Unicode: The Universal Character Set

Part 2: Unicode in Library Systems

By Karen Coyle

Preprint. Published in The Journal of Academic Librarianship, v. 32, n. 1, January, 2006, pp. 101-103.

The Story Thus Far

In my previous column I traced the development of character sets in computers from the fundamental coding of ones and zeroes to the founding of the first universal character set, Unicode. We are currently in a transition from the functional but awkward sets of code pages1 that allow computers to form characters in different scripts to a single, universal character set to represent all languages on computers. Like the progression from block printing to moveable type, these advances in computer technology have reduced the effort and cost of producing written materials throughout the literate world. The question for us today is: How does this affect libraries?

Libraries and Languages

Although some individual library collections may be limited to works in a single language, the overall library space is definitely multi-lingual. There are some special difficulties in fulfilling the language needs of library catalogs. To begin with, libraries need to handle the full range of characters in a single system. This is different to the need of writer or a publisher who produce documents generally in one language, or possibly two languages, per document. For those publications, the use of special type for printing or of code pages for digital applications would usually suffice. Furthermore, library catalogs are not just printed expressions: they must be searchable by library users; they must be suitable for sorting in a variety of orders; they may be downloaded into bibliographic software packages; and they may be exchanged and edited by library staff. The active nature of library data means that the system must manage all of these functions across all of the languages in the library.

The MARC record provides for a range of accented characters through its own redefinition of the 256 bytes available for character expression. This definition preceded the computer world's use of code pages and responded to a different problem set, in particular the need to intermingle different scripts in a single character set so that a viewable page of retrievals could display records representing works in a variety of languages. MARC manages to incorporate a large number of characters within the 256 bytes by defining letters and diacritics separately rather than as combined characters. For example, MARC has the vowels a, e, i, o, and u, and it has accent marks such as the umlaut, grave, and acute. These eight can be combined to make twenty four different accented characters, from ä to ú. MARC uses some remaining bytes for characters that can't be expressed as a character/diacritic pair, such as the Icelandic thorn or the slash o of the Scandinavian languages. MARC also defines a few characters for its own special needs, such as the subfield code character, which is often expressed as a dollar sign, as in "$a."

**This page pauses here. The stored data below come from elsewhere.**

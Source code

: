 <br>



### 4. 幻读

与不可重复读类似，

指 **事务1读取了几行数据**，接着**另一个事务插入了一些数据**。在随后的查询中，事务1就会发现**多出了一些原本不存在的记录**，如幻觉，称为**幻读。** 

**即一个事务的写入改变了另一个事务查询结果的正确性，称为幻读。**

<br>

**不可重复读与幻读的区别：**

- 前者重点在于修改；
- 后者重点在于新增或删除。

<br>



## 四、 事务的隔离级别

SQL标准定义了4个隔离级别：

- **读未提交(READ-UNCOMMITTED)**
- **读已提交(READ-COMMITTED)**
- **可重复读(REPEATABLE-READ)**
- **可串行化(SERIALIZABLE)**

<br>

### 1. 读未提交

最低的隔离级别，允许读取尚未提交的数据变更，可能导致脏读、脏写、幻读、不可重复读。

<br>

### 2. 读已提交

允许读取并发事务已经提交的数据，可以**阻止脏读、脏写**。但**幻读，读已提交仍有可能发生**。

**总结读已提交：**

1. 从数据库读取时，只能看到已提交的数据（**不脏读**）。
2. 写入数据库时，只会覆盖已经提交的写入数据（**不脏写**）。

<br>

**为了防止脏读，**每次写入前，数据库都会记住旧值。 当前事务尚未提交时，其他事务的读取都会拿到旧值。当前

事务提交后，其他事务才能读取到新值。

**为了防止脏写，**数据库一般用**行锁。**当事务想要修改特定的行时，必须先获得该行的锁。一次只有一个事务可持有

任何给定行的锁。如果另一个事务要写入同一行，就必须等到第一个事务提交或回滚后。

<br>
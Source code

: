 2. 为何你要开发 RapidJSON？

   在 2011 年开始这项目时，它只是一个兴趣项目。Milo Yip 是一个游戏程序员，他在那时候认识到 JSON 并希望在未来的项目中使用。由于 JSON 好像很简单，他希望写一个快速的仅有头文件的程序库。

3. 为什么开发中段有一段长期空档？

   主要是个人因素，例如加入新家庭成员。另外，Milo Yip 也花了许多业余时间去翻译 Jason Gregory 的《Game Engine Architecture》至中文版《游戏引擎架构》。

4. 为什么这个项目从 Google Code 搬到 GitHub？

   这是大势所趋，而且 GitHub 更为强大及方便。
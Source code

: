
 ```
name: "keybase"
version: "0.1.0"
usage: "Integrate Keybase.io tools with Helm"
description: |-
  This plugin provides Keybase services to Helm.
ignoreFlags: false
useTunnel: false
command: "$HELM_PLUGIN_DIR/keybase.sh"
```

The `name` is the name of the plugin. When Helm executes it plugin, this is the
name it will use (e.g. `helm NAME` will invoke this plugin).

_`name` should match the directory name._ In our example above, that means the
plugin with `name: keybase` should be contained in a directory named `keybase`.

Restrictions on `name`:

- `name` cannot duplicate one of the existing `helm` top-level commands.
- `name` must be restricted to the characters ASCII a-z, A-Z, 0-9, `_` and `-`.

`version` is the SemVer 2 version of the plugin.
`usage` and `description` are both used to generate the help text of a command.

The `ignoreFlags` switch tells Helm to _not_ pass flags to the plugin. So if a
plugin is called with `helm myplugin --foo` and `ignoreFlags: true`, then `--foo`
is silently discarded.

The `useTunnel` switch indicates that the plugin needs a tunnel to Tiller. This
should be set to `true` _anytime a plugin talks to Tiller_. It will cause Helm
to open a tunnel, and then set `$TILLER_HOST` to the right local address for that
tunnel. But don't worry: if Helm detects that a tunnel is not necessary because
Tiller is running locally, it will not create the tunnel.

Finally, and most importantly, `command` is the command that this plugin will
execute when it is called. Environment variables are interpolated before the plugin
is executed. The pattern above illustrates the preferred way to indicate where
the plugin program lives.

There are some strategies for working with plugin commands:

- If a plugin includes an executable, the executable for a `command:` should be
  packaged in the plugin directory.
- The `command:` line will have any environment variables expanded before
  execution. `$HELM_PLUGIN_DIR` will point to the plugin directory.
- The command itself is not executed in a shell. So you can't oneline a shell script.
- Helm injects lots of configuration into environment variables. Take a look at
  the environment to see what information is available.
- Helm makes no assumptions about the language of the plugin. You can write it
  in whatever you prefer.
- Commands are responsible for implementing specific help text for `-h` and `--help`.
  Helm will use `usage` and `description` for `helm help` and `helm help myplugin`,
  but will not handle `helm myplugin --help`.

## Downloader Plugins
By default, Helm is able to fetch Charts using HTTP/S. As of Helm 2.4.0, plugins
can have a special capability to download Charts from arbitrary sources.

As the capabilities of both computer displays and of printing from computers progressed, new methods were added to the MARC record and the cataloging systems used by libraries that allow libraries to encode some non-Latin based alphabetic languages, such as Greek or Russian, as well the ideograms of Chinese, Japanese, and Korean. In libraries in the United States, these non-Latin characters are generally encoded in special fields in the MARC record (the 880 fields called "Alternate Graphic Representation"), while Latin-based transliterations still occupy the primary descriptive fields for authors and titles. This permits display of the vernacular language of the works while the search and sort functions make use of the transliterated form of the headings.

This describes the library catalog as most of us know it today. Currently available library system software allows libraries to input and display Western European languages and the following non-Latin scripts: Arabic, Chinese, Cyrillic, Greek, Hebrew, Japanese, and Korean. Now with the advent of Unicode, it will be possible for library catalogs to display all works in their vernacular script. However, it also brings up a number of questions that need to be answered before this conversion takes place.

Catalogs and Unicode

Unicode promises to transform library catalogs into truly multi-lingual databases, as rich as the books on the library shelves. Before we can embrace this new character set, however, we have to understand how it will interact with catalog creation and use.

DISCOVERY: How does Unicode interact with the abilities of library users and the tools that we provide for them: databases, keyboards, screens? What does it mean for the ordering of records in displays?

CATALOGING: What effect will the expanded character set have on cataloging and on the training of cataloging staff? Does metadata have language requirements that differ from the literary uses of written language?

TRANSITION: What is the best way to transition from the MARC-8 character set in use today to a Unicode-compliant system?

Discovery in the Unicode Catalog

The purpose of public catalog records is to facilitate the discovery of works held in the library by library users. In the card catalog, discovery took place through the alphabetical listing of headings, primarily for authors (and other creators), titles, and subjects. In the online catalog, discovery requires a user to type on a keyboard either the beginning of a heading, or one or more keywords to be found in the catalog's bibliographic records. Items retrieved through an online catalog search are generally presented either in alphabetical order (by main entry) or date order. With the prospect of making use of Unicode, both the typing of queries and the display of results become problematic.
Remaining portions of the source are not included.